Dusk Diver tells the story of Yuma, an innocent school girl who finds herself at the center of an interdimensional struggle to balance multiple worlds and prevent evil creatures from filtering into the human realm. No biggie, right? If it sounds familiar, it probably is: a similar setup has been in use for decades, and the Persona series comes to mind as a prime example (though, of course, more as a plot starting point than a carbon copy). The truth is that Yuma’s story is a fun one, and the world of these dual dimensions is rich and full of lore. There’s plenty of world building and character development in Yuma, her Guardians and the Gods she encounters along the way. Without wishing to spoil too much, I found the story to be a light-hearted, refreshing take on a tired trope. It doesn’t revolutionize by any means, but it’s a good adaptation of something old into something new, done with much love and the addition of very interesting Taiwanese elements.
The story itself is only let down by a rather average localization job, which focuses more on translating the dialog literally rather than adding context and focusing on the meaning behind the words. I’ve worked on localization myself, for RPGs in particular (RAINBOW SKIES and SIR EATSALOT, both on Playstation platforms), and so perhaps I’m more critical of things like this than most. But I really wish there was more effort put into making the dialog make sense in English beyond literally translating what’s being said. It’s a minor thing, but it brought the otherwise fresh take on multi-dimensions down for me.
The voice acting, on the other hand, is fantastic, and while we’re on the issue of presentation, it’s incredible to think that a very small team has managed to get this game running this well, on the Unreal engine, on the Switch, even in portable mode. Sure, there are some resource-saving tricks used, such as drawing silhouettes in color blocks far in the distance before their texture “pops in”, but the end result is a game that runs and looks really well. Other games on the system would do well to try and emulate this type of performance on an open-world approach. The art style, heavily inspired by anime and manga, works on every level, as does the music, making this quite an audiovisual treat of a game.

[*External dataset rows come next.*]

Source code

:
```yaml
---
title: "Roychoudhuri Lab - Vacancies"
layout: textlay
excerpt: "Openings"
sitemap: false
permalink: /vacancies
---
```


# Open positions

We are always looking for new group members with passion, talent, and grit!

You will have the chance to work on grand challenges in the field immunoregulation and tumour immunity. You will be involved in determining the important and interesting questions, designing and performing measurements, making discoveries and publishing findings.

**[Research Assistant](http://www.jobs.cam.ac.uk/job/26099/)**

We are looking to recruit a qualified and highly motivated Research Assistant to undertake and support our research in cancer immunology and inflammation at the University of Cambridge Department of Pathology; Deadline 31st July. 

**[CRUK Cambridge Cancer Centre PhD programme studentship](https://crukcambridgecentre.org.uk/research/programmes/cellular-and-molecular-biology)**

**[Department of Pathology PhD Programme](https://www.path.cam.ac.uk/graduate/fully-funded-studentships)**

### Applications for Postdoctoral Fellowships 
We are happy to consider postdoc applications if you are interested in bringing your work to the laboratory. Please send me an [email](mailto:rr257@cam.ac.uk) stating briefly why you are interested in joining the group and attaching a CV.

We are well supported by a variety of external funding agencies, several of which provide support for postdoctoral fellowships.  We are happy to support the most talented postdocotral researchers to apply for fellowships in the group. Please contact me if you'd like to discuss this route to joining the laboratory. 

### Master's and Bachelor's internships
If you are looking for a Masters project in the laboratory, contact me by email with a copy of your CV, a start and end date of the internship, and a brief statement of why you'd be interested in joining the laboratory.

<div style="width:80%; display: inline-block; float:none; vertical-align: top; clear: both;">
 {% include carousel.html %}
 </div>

Speaking of that open-world, though: There’s a lot of talk in the press material about how this game uses real locations in Taiwan as the setting for the story. And while this is true, the world does feel a lot smaller when you start trying to explore it freely. I appreciate the landmarks, but there’s no free roaming to speak of, and going into the alternative dimension is where you’re likely to do most of your questing… and much of anything, really. You only use the “human” realm in order to save the game, acquire consumables and some minor interactions, before doing the meat of the questing in the alternative dimension. I don’t mind that, but it does make the whole “real world Taiwan” a bit redundant.
The battle system is at the core of any good (or bad) action RPG, and I’m happy to report that Dusk Diver really delivers. Far from a button-mashfest, there’s some strategy to be taken into consideration during battling, as some enemies are weaker to attacks by Guardians, and others are useful to get some SP to spend on said special attacks. It’s a frantic but delicate balance that plays really well and adds a layer of depth to what can very easily become button mashing boredom.

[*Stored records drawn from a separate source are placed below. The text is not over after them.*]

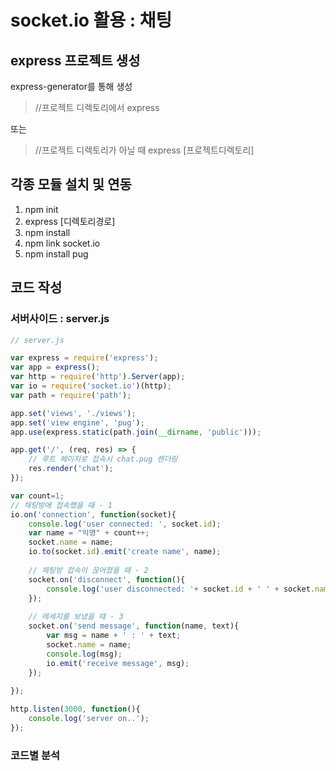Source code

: # socket.io 활용 : 채팅

## express 프로젝트 생성

express-generator를 통해 생성

> //프로젝트 디렉토리에서
> express

또는

> //프로젝트 디렉토리가 아닐 때
> express [프로젝트디렉토리]

## 각종 모듈 설치 및 연동

1. npm init
1. express [디렉토리경로]
1. npm install
1. npm link socket.io
1. npm install pug

## 코드 작성

### 서버사이드 : server.js

```javascript
// server.js

var express = require('express');
var app = express();
var http = require('http').Server(app); 
var io = require('socket.io')(http);    
var path = require('path');

app.set('views', './views');
app.set('view engine', 'pug');
app.use(express.static(path.join(__dirname, 'public')));

app.get('/', (req, res) => {
	// 루트 페이지로 접속시 chat.pug 렌더링
	res.render('chat');
});

var count=1; 
// 채팅방에 접속했을 때 - 1
io.on('connection', function(socket){
	console.log('user connected: ', socket.id);
	var name = "익명" + count++;
	socket.name = name;
	io.to(socket.id).emit('create name', name);
	
	// 채팅방 접속이 끊어졌을 때 - 2
	socket.on('disconnect', function(){
		console.log('user disconnected: '+ socket.id + ' ' + socket.name);
	});
	
	// 메세지를 보냈을 때 - 3 
	socket.on('send message', function(name, text){
		var msg = name + ' : ' + text;
		socket.name = name;
		console.log(msg);
		io.emit('receive message', msg);
	});
	
});

http.listen(3000, function(){ 
	console.log('server on..');
});
```

### 코드별 분석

There’s no deep crafting system here, though, and I do wish there was a bit more RPG to this action RPG, but I also appreciate the RPG-lite approach, which makes it easy to pick up, sink a couple of trips into Youshanding (the Phantom realm) and come back out to Ximending (the “real world”) to advance the story, stock up and save. I appreciate the use of real-world Taipei, but I feel like the in-game world is too small to really highlight the uniqueness of the locales feature. It’s so, so refreshing to see developers using their culture to inject some much-needed rejuvenation into tired tropes, though, so I really walk away a happy camper.

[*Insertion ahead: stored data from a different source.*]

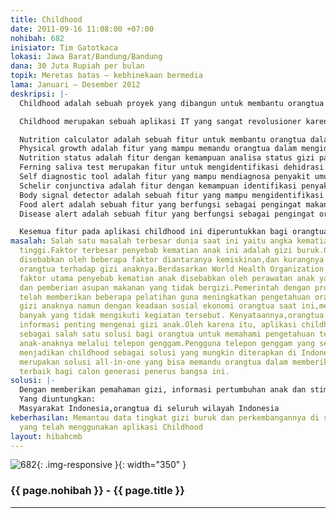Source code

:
 ```yaml
---
title: Childhood
date: 2011-09-16 11:08:00 +07:00
nohibah: 682
inisiator: Tim Gatotkaca
lokasi: Jawa Barat/Bandung/Bandung
dana: 30 Juta Rupiah per bulan
topik: Meretas batas – kebhinekaan bermedia
lama: Januari – Desember 2012
deskripsi: |-
  Childhood adalah sebuah proyek yang dibangun untuk membantu orangtua memantau kondizi gizi anak-anaknya melalui sebuah smartphone.Aplikasi ini juga dapat digunakan untuk memahami setiap fase pertumbuhan anak dan mengidentifikasi penyakit anak sejak dini.

  Childhood merupakan sebuah aplikasi IT yang sangat revolusioner karena keunikan dari setiap fiturnya.Fitur-fitur pada childhood sendiri terdiri atas 10 menu diantaranya:

  Nutrition calculator adalah sebuah fitur untuk membantu orangtua dalam menyajikan makanan sehat dan tepat gizi kepada anak-anaknya melalui pemberian saran penyajian makanan yang sesuai dengan kebutuhan gizi anaknya
  Physical growth adalah fitur yang mampu memandu orangtua dalam mengidentifikasi setiap fase pertumbuhan anaknya dan memberikan solusi stimulus yang tepat agar pertumbuhan anak optimal
  Nutrition status adalah fitur dengan kemampuan analisa status gizi pada anak melalui parameter tinggi badan,berat badan,usia,dan jenis kelamin anak
  Ferning saliva test merupakan fitur untuk mengidentifikasi dehidrasi pada anak melalui pemrosesan citra dari sample air liur anak
  Self diagnostic tool adalah fitur yang mampu mendiagnosa penyakit umum anak melalui identifikasi gejala-gejala fisik yang dialami anak
  Schelir conjunctiva adalah fitur dengan kemampuan identifikasi penyakit melalui pemrosesan citra mata anak
  Body signal detector adalah sebuah fitur yang mampu mengidentifikasi bagian tubuh yang sakit pada anak dengan pemanfaatan interferensi signal tubuh dan smart phone
  Food alert adalah sebuah fitur yang berfungsi sebagai pengingat makanan yang berbahaya dikonsumsi oleh anak pada usia tertentu.
  Disease alert adalah sebuah fitur yang berfungsi sebagai pengingat orangtua terhadap penyakit yang sedang berkembang di sekitar daerah tempat tinggalnya

  Kesemua fitur pada aplikasi childhood ini diperuntukkan bagi orangtua agar lebih terlibat dalam pertumbuhan anak-anaknya.Keterlibatan orangtua ini sangat penting agar terciptanya generasi penerus bangsa yang berkualitas baik secara fisik dan mental
masalah: Salah satu masalah terbesar dunia saat ini yaitu angka kematian anak yang
  tinggi.Faktor terbesar penyebab kematian anak ini adalah gizi buruk.Gizi buruk dapat
  disebabkan oleh beberapa faktor diantaranya kemiskinan,dan kurangnya pengetahuan
  orangtua terhadap gizi anaknya.Berdasarkan World Health Organization (WHO),35 %
  faktor utama penyebab kematian anak disebabkan oleh perawatan anak yang kurang tepat,
  dan pemberian asupan makanan yang tidak bergizi.Pemerintah dengan program posyandunya
  telah memberikan beberapa pelatihan guna meningkatkan pengetahuan orangtua akan
  gizi anaknya namun dengan keadaan sosial ekonomi orangtua saat ini,mereka cenderung
  banyak yang tidak mengikuti kegiatan tersebut. Kenyataannya,orangtua sangat membutuhkan
  informasi penting mengenai gizi anak.Oleh karena itu, aplikasi childhood ini dibangun
  sebagai salah satu solusi bagi orangtua untuk memahami pengetahuan terkait pertumbuhan
  anak-anaknya melalui telepon genggam.Pengguna telepon genggam yang semakin bertambah
  menjadikan childhood sebagai solusi yang mungkin diterapkan di Indonesia. Childhood
  merupakan solusi all-in-one yang bisa memandu orangtua dalam memberikan perawatan
  terbaik bagi calon generasi penerus bangsa ini.
solusi: |-
  Dengan memberikan pemahaman gizi, informasi pertumbuhan anak dan stimulusnya melalui telepon genggam, orangtua dapat melakukan segala aktifitas dengan tetap memberikan yang terbaik bagi putra-putri mereka. Orangtua juga dapat mendeteksi penyakit secara dini pada anak-anaknya. Masalah kurangnya pengetahuan akan gizi di Indonesia dapat dengan tepat diatasi melalui aplikasi childhood ini.
  Yang diuntungkan:
  Masyarakat Indonesia,orangtua di seluruh wilayah Indonesia
keberhasilan: Memantau data tingkat gizi buruk dan perkembangannya di suatu daerah
  yang telah menggunakan aplikasi Childhood
layout: hibahcmb
---
```


![682](/static/img/hibahcmb/682.png){: .img-responsive }{: width="350" }

### {{ page.nohibah }} - {{ page.title }}

---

Dusk Diver tries to accomplish quite a lot, and does most of it right. The world feels a bit smaller upon further inspection, and the localization leaves a bit to be desired, but the solid combat system, the lovable characters and the regional interest added by Taiwan’s lore is an intoxicating mixture that makes this game definitely worthy of picking up. Extra points for near-flawless performance on the Switch, even in handheld mode.